Today, the cost of launching satellites has fallen dramatically, to the extent that it is now feasible to operate a constellation of low Earth orbit (LEO) satellites, capable of delivering broadband to anyone and everyone.
But is this technology overkill, especially as 5G mobile networking is well on the way to establishing itself as the next generation of mobile communications?
The 5G half-truth
Bill Ray, a vice-president analyst at Gartner, believes there is a big problem with 5G. Ray is the lead author of one of Gartner’s so-called “maverick” research notes, offering a different perspective to the norm regarding the adoption of 5G mobile networking.
Gartner has forecast that by 2027, 35% of large enterprises will gain the majority of their new customers from areas that lack reliable connectivity. Ray’s research suggests that 5G cannot deliver on its application promises outside small islands of commercial deployment and vertically integrated examples.
In this podcast, Ray speaks to Computer Weekly about the challenges of the 5G roll-out and why he believes it is not delivering the connectivity required by businesses and consumers. “5G is a technology looking for a problem to solve,” he says.

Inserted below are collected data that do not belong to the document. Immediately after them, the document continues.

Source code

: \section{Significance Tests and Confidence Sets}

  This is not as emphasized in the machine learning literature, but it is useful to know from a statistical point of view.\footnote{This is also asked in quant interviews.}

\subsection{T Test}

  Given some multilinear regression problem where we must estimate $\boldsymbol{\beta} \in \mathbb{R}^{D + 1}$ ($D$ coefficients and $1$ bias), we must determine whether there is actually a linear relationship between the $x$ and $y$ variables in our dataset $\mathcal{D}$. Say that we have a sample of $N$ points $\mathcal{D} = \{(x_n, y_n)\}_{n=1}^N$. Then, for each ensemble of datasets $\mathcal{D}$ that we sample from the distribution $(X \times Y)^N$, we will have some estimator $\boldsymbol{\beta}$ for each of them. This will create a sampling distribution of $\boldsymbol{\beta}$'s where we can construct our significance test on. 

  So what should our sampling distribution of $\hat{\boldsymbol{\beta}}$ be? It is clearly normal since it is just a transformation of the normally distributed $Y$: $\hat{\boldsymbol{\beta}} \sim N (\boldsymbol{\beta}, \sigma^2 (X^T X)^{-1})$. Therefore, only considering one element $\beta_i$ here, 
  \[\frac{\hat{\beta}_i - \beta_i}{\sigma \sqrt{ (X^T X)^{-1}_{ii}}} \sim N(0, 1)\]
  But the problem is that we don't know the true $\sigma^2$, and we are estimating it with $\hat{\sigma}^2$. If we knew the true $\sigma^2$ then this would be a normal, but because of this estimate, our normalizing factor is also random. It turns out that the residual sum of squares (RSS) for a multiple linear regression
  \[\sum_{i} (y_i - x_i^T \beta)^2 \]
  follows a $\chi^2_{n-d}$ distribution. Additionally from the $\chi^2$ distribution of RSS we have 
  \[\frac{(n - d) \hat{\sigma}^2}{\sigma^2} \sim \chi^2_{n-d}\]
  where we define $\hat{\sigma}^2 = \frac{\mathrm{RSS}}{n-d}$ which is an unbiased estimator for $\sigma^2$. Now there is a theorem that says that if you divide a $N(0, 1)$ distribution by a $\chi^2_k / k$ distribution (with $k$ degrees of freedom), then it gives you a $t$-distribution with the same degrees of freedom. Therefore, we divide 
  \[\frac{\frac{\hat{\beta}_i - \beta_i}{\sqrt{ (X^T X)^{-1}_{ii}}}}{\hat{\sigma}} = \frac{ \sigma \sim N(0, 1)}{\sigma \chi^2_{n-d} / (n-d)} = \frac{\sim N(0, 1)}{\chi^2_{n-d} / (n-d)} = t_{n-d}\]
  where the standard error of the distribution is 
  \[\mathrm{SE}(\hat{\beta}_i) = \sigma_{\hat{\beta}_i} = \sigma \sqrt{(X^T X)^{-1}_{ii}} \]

According to Ray, 5G was designed by mobile network operators that wanted a reason to expand their operations and to increase their revenue. “It wasn’t designed to solve a specific problem. Nobody sat down and said 4G is not good enough and therefore we need to make 5G,” he says.
Bill Ray, Gartner
With the industry operating on a 10-year cycle, “we’ll have 6G in 2030”, Ray adds. “We still don’t know what it will be used for, but we will have it.”
While the headline-grabbing figure for 5G connectivity is the 20Gbps peak bandwidth number, Ray says that even the sustained bandwidth figure of 100Mbps offered over 5G exceeds the bandwidth that anyone can consume on a mobile phone.
“I think the overriding issue with 5G is it is not better than 4G – it does not change the experience, it doesn’t make 4G better and it doesn’t improve internet access,” he says. “Even if you’re streaming all the time, there’s a limit to how much you can stream. Once you get beyond about 70Mbps or 80Mbps, there’s nothing more you can do.”
While 5G makes it technically possible to download gigabits of mobile data per second, Ray’s view is that people are unable to consume this much data. “In fact,” he says, “you can barely put this amount of data into the phone’s memory at that speed, so you’ve got all this data rushing in, but you can’t do anything with it.”
While there are applications that do need extremely high bandwidth, today’s smartphones require far less. In fact, research from Gartner suggests that most enterprise applications, including streaming applications and video-conferencing, only require about 6Mbps, which falls well within 4G territory.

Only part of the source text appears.